(RECORDS FOR PROCESSING)

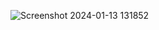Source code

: 

![Screenshot 2024-01-13 131852](https://github.com/ayushi21136/CODSOFT/assets/113428091/8f5cc810-07e1-4be1-8843-40801ab7b6f4)
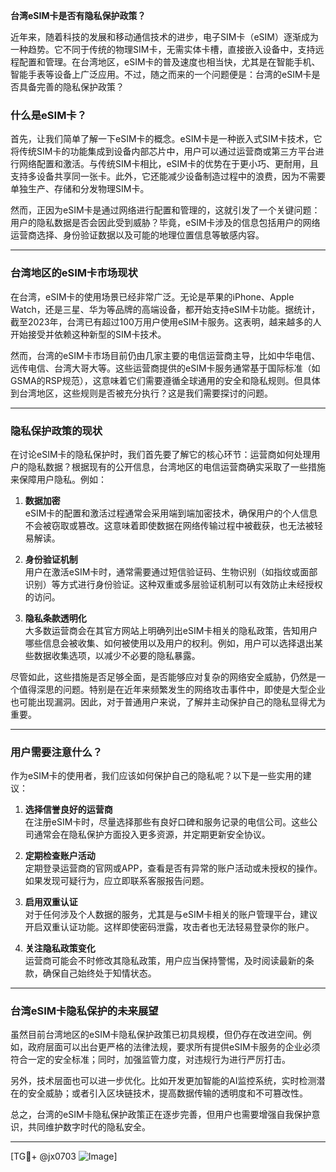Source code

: **台湾eSIM卡是否有隐私保护政策？**

近年来，随着科技的发展和移动通信技术的进步，电子SIM卡（eSIM）逐渐成为一种趋势。它不同于传统的物理SIM卡，无需实体卡槽，直接嵌入设备中，支持远程配置和管理。在台湾地区，eSIM卡的普及速度也相当快，尤其是在智能手机、智能手表等设备上广泛应用。不过，随之而来的一个问题便是：台湾的eSIM卡是否具备完善的隐私保护政策？

### 什么是eSIM卡？
首先，让我们简单了解一下eSIM卡的概念。eSIM卡是一种嵌入式SIM卡技术，它将传统SIM卡的功能集成到设备内部芯片中，用户可以通过运营商或第三方平台进行网络配置和激活。与传统SIM卡相比，eSIM卡的优势在于更小巧、更耐用，且支持多设备共享同一张卡。此外，它还能减少设备制造过程中的浪费，因为不需要单独生产、存储和分发物理SIM卡。

然而，正因为eSIM卡是通过网络进行配置和管理的，这就引发了一个关键问题：用户的隐私数据是否会因此受到威胁？毕竟，eSIM卡涉及的信息包括用户的网络运营商选择、身份验证数据以及可能的地理位置信息等敏感内容。

---

### 台湾地区的eSIM卡市场现状

在台湾，eSIM卡的使用场景已经非常广泛。无论是苹果的iPhone、Apple Watch，还是三星、华为等品牌的高端设备，都开始支持eSIM卡功能。据统计，截至2023年，台湾已有超过100万用户使用eSIM卡服务。这表明，越来越多的人开始接受并依赖这种新型的SIM卡技术。

然而，台湾的eSIM卡市场目前仍由几家主要的电信运营商主导，比如中华电信、远传电信、台湾大哥大等。这些运营商提供的eSIM卡服务通常基于国际标准（如GSMA的RSP规范），这意味着它们需要遵循全球通用的安全和隐私规则。但具体到台湾地区，这些规则是否被充分执行？这是我们需要探讨的问题。

---

### 隐私保护政策的现状

在讨论eSIM卡的隐私保护时，我们首先要了解它的核心环节：运营商如何处理用户的隐私数据？根据现有的公开信息，台湾地区的电信运营商确实采取了一些措施来保障用户隐私。例如：

1. **数据加密**  
   eSIM卡的配置和激活过程通常会采用端到端加密技术，确保用户的个人信息不会被窃取或篡改。这意味着即使数据在网络传输过程中被截获，也无法被轻易解读。

2. **身份验证机制**  
   用户在激活eSIM卡时，通常需要通过短信验证码、生物识别（如指纹或面部识别）等方式进行身份验证。这种双重或多层验证机制可以有效防止未经授权的访问。

3. **隐私条款透明化**  
   大多数运营商会在其官方网站上明确列出eSIM卡相关的隐私政策，告知用户哪些信息会被收集、如何被使用以及用户的权利。例如，用户可以选择退出某些数据收集选项，以减少不必要的隐私暴露。

尽管如此，这些措施是否足够全面，是否能够应对复杂的网络安全威胁，仍然是一个值得深思的问题。特别是在近年来频繁发生的网络攻击事件中，即使是大型企业也可能出现漏洞。因此，对于普通用户来说，了解并主动保护自己的隐私显得尤为重要。

---

### 用户需要注意什么？

作为eSIM卡的使用者，我们应该如何保护自己的隐私呢？以下是一些实用的建议：

1. **选择信誉良好的运营商**  
   在注册eSIM卡时，尽量选择那些有良好口碑和服务记录的电信公司。这些公司通常会在隐私保护方面投入更多资源，并定期更新安全协议。

2. **定期检查账户活动**  
   定期登录运营商的官网或APP，查看是否有异常的账户活动或未授权的操作。如果发现可疑行为，应立即联系客服报告问题。

3. **启用双重认证**  
   对于任何涉及个人数据的服务，尤其是与eSIM卡相关的账户管理平台，建议开启双重认证功能。这样即使密码泄露，攻击者也无法轻易登录你的账户。

4. **关注隐私政策变化**  
   运营商可能会不时修改其隐私政策，用户应当保持警惕，及时阅读最新的条款，确保自己始终处于知情状态。

---

### 台湾eSIM卡隐私保护的未来展望

虽然目前台湾地区的eSIM卡隐私保护政策已初具规模，但仍存在改进空间。例如，政府层面可以出台更严格的法律法规，要求所有提供eSIM卡服务的企业必须符合一定的安全标准；同时，加强监管力度，对违规行为进行严厉打击。

另外，技术层面也可以进一步优化。比如开发更加智能的AI监控系统，实时检测潜在的安全威胁；或者引入区块链技术，提高数据传输的透明度和不可篡改性。

总之，台湾的eSIM卡隐私保护政策正在逐步完善，但用户也需要增强自我保护意识，共同维护数字时代的隐私安全。

---

[TG💪+ @jx0703 ![Image](https://github.com/user-attachments/assets/dbca1d08-cadb-493c-b0ec-ad6f7a83f270)]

(End RECORDS FOR PROCESSING)

■ TASK ITEM
Which lines of the data hold the string "github"? Return each of them.

■ RESPONSE TO THE EXERCISE
![Screenshot 2024-01-13 131852](https://github.com/ayushi21136/CODSOFT/assets/113428091/8f5cc810-07e1-4be1-8843-40801ab7b6f4)
[TG💪+ @jx0703 ![Image](https://github.com/user-attachments/assets/dbca1d08-cadb-493c-b0ec-ad6f7a83f270)]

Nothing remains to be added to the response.